(Problem): Where the line with "https://www.google.com/search?q=hello | 2529" appears below, start writing out lines exactly, and finish with the line with "https://www.facebook.com/ | 291", which is included; write out nothing else.

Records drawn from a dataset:
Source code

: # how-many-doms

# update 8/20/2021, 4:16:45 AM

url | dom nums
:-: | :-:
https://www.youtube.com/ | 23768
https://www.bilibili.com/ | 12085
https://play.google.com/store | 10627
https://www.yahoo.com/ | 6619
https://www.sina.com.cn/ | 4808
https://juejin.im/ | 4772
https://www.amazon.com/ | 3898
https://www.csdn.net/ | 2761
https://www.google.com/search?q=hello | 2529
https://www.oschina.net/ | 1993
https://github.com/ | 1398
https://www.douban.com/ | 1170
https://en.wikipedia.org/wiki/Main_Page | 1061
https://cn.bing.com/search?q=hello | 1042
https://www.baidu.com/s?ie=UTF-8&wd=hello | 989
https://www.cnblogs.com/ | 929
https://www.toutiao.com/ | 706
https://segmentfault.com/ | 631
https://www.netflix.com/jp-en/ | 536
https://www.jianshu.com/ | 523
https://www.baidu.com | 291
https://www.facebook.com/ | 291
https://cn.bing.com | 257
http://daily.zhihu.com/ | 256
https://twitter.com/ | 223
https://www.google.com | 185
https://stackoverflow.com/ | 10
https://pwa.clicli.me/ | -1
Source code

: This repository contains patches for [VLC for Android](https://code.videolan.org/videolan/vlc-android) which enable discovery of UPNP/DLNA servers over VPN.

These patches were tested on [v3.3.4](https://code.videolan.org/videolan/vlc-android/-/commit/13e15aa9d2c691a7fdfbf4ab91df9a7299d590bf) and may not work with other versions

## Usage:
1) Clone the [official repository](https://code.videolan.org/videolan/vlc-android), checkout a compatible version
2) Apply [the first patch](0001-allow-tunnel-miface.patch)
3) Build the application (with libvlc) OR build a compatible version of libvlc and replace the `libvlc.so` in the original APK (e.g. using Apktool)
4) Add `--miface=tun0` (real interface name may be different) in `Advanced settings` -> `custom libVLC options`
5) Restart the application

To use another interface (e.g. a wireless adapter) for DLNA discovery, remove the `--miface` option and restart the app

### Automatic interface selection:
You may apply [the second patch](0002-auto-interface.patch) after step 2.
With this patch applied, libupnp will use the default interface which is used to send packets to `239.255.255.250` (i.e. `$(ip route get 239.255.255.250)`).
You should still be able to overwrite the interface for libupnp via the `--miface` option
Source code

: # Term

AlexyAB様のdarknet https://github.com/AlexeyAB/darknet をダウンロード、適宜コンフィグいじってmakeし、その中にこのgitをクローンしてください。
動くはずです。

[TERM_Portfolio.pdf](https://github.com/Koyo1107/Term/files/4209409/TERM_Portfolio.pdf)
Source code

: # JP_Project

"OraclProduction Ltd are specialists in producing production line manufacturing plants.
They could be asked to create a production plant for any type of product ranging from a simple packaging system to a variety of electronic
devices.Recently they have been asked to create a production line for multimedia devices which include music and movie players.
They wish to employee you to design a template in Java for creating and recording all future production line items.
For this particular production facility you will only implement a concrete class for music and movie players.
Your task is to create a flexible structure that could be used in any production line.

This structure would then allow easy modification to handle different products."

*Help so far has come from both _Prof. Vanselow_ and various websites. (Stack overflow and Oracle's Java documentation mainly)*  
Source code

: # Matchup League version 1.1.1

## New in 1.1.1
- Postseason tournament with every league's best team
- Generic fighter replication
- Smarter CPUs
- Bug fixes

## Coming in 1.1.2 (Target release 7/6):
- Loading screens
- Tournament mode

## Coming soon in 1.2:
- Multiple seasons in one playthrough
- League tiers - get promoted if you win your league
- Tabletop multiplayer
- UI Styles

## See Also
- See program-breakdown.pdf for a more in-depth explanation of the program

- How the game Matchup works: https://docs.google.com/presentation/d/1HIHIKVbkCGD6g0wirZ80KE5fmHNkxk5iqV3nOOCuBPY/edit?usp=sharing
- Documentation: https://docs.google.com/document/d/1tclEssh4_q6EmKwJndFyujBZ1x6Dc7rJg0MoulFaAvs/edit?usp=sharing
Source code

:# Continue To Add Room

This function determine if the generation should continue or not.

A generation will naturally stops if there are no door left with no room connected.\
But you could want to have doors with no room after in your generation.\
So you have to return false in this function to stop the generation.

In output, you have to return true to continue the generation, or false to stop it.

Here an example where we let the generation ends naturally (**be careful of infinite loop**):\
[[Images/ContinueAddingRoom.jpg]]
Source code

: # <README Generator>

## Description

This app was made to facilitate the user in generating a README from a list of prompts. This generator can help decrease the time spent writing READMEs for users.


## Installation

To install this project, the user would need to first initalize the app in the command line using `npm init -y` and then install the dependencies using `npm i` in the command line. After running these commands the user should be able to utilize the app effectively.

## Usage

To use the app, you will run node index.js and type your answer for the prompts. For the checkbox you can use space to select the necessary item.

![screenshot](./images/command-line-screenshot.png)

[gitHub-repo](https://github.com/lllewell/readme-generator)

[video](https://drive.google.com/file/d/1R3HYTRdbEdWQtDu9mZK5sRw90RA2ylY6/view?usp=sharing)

(Written reply):
https://www.google.com/search?q=hello | 2529
https://www.oschina.net/ | 1993
https://github.com/ | 1398
https://www.douban.com/ | 1170
https://en.wikipedia.org/wiki/Main_Page | 1061
https://cn.bing.com/search?q=hello | 1042
https://www.baidu.com/s?ie=UTF-8&wd=hello | 989
https://www.cnblogs.com/ | 929
https://www.toutiao.com/ | 706
https://segmentfault.com/ | 631
https://www.netflix.com/jp-en/ | 536
https://www.jianshu.com/ | 523
https://www.baidu.com | 291
https://www.facebook.com/ | 291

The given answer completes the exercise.